Data extracts:
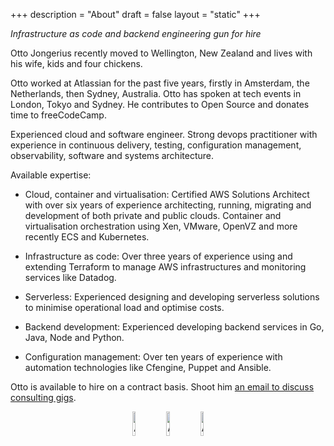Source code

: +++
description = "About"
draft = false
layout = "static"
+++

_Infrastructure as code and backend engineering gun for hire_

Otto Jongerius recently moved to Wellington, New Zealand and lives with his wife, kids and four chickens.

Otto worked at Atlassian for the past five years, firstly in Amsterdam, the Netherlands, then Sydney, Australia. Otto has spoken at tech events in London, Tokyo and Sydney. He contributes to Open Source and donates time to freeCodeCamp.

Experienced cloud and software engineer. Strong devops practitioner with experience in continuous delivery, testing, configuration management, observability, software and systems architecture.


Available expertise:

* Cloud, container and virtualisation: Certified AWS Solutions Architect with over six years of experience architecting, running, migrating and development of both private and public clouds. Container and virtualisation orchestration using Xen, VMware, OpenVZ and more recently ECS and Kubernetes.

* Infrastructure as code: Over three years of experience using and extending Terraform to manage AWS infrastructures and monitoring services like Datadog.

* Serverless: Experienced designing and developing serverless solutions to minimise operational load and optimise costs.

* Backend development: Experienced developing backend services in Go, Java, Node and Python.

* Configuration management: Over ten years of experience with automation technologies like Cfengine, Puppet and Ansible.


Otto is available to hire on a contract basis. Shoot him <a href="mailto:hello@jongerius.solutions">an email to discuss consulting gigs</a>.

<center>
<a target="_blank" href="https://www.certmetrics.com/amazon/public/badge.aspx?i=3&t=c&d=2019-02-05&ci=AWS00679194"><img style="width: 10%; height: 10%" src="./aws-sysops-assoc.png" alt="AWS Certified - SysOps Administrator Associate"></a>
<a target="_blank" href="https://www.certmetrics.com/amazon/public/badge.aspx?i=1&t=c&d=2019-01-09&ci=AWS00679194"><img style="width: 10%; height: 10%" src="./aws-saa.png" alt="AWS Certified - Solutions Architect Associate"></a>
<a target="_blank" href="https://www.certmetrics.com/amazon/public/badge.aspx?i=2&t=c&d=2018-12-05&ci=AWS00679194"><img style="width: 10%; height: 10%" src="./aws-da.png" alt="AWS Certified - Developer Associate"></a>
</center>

...

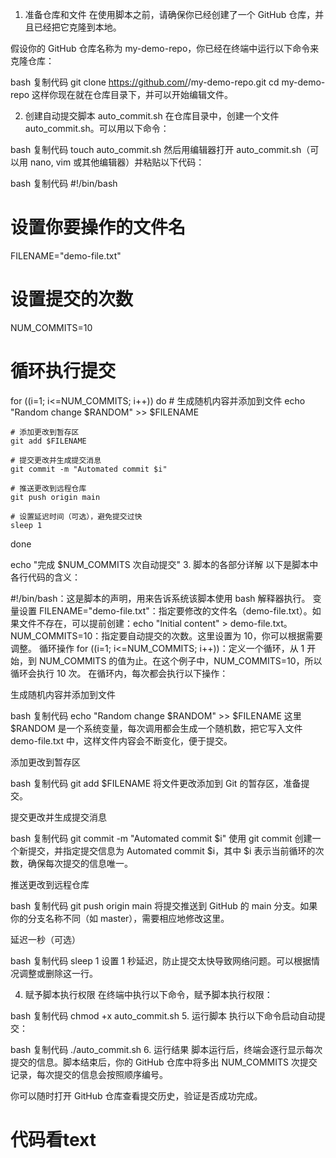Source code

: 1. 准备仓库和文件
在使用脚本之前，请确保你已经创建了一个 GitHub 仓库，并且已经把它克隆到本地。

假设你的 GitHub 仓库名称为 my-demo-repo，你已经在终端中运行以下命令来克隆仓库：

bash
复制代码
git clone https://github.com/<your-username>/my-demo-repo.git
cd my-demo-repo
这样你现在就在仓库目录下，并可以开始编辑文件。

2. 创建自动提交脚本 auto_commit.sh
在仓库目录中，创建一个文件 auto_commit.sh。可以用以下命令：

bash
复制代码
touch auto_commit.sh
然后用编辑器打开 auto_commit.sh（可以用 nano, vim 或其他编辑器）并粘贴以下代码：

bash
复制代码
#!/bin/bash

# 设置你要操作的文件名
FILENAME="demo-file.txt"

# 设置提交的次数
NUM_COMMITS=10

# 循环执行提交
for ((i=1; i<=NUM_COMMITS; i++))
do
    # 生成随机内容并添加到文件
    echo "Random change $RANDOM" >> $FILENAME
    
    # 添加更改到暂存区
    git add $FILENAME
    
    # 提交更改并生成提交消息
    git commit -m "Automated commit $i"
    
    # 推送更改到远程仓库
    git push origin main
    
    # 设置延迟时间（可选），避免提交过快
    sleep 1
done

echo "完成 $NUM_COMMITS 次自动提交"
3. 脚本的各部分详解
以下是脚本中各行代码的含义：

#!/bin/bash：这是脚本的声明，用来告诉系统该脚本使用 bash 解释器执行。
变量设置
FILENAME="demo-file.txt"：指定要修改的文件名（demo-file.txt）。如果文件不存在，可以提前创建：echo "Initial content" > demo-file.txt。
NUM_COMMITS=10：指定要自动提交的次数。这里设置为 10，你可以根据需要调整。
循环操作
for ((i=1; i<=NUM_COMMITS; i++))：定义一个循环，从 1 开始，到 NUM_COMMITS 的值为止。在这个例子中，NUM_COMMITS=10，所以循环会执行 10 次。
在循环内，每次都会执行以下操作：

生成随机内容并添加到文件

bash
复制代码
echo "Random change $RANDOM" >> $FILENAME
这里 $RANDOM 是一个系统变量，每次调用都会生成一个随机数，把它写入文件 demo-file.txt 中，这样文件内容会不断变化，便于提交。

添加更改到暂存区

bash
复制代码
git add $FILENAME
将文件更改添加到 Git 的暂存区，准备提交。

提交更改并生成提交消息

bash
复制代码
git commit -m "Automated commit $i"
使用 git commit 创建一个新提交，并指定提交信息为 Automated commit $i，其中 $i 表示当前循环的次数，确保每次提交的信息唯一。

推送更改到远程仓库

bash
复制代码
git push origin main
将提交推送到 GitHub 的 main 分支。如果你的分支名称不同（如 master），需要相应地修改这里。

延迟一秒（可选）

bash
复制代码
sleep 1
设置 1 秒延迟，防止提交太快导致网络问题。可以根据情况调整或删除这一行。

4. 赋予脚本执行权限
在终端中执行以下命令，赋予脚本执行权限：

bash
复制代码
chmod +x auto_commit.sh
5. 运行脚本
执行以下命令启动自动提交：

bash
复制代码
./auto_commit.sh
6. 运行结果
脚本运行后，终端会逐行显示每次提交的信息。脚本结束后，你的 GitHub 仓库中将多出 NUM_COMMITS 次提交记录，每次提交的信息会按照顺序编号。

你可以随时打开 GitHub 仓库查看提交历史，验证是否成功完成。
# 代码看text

...

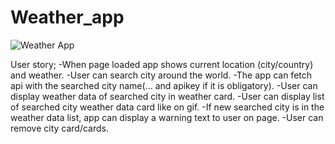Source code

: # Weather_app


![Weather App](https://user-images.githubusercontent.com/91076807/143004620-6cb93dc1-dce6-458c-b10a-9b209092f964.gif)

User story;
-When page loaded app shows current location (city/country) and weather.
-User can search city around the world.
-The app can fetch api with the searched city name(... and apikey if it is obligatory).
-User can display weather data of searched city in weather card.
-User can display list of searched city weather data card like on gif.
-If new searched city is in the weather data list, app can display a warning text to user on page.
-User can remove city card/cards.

Work to be completed: If a line in the records includes the string "development", copy it.

Response area:
* Cloud, container and virtualisation: Certified AWS Solutions Architect with over six years of experience architecting, running, migrating and development of both private and public clouds. Container and virtualisation orchestration using Xen, VMware, OpenVZ and more recently ECS and Kubernetes.
* Backend development: Experienced developing backend services in Go, Java, Node and Python.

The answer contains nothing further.